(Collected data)
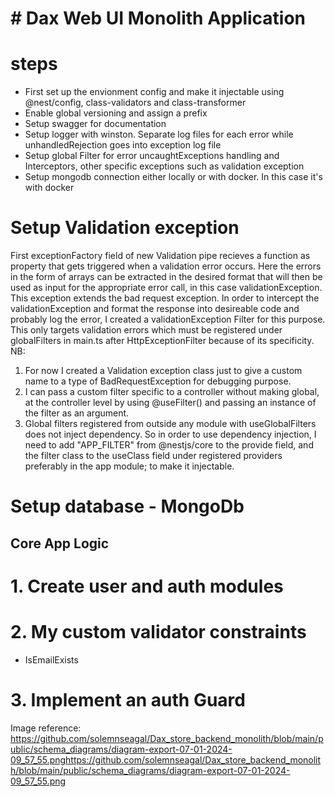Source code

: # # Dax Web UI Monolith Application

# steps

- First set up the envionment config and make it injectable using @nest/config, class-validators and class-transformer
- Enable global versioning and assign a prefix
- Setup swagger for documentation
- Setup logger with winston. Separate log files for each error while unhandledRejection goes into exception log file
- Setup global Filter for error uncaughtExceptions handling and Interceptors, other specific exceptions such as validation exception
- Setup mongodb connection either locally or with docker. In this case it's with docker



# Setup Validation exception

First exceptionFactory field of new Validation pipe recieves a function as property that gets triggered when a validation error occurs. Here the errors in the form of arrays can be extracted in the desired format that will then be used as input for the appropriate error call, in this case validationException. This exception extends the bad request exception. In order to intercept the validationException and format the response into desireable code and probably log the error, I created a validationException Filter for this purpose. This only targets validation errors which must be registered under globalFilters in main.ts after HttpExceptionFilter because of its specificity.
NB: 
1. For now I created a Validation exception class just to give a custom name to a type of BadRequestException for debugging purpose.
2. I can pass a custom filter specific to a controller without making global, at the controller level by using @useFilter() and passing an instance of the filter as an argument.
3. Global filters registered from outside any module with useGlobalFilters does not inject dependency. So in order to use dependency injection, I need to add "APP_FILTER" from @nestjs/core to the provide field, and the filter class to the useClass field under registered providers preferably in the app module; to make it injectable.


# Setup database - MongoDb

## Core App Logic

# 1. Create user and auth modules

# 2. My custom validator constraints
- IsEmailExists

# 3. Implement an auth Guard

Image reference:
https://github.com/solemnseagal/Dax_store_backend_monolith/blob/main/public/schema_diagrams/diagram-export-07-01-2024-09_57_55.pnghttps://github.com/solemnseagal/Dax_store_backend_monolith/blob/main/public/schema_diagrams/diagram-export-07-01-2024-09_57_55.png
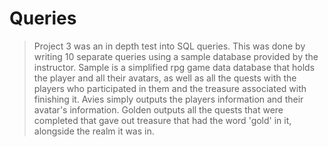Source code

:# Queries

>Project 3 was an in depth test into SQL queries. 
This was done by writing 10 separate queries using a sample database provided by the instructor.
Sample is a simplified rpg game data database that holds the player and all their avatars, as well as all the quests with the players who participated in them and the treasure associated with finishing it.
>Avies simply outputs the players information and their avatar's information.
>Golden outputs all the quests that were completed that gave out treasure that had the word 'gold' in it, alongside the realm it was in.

=== Required action ===
Give back precisely the lines above that start at the line containing "- First set" and end at the line containing "# Setup Validation exception", inclusive. No other lines belong in the output.

=== Solution for this task ===
- First set up the envionment config and make it injectable using @nest/config, class-validators and class-transformer
- Enable global versioning and assign a prefix
- Setup swagger for documentation
- Setup logger with winston. Separate log files for each error while unhandledRejection goes into exception log file
- Setup global Filter for error uncaughtExceptions handling and Interceptors, other specific exceptions such as validation exception
- Setup mongodb connection either locally or with docker. In this case it's with docker



# Setup Validation exception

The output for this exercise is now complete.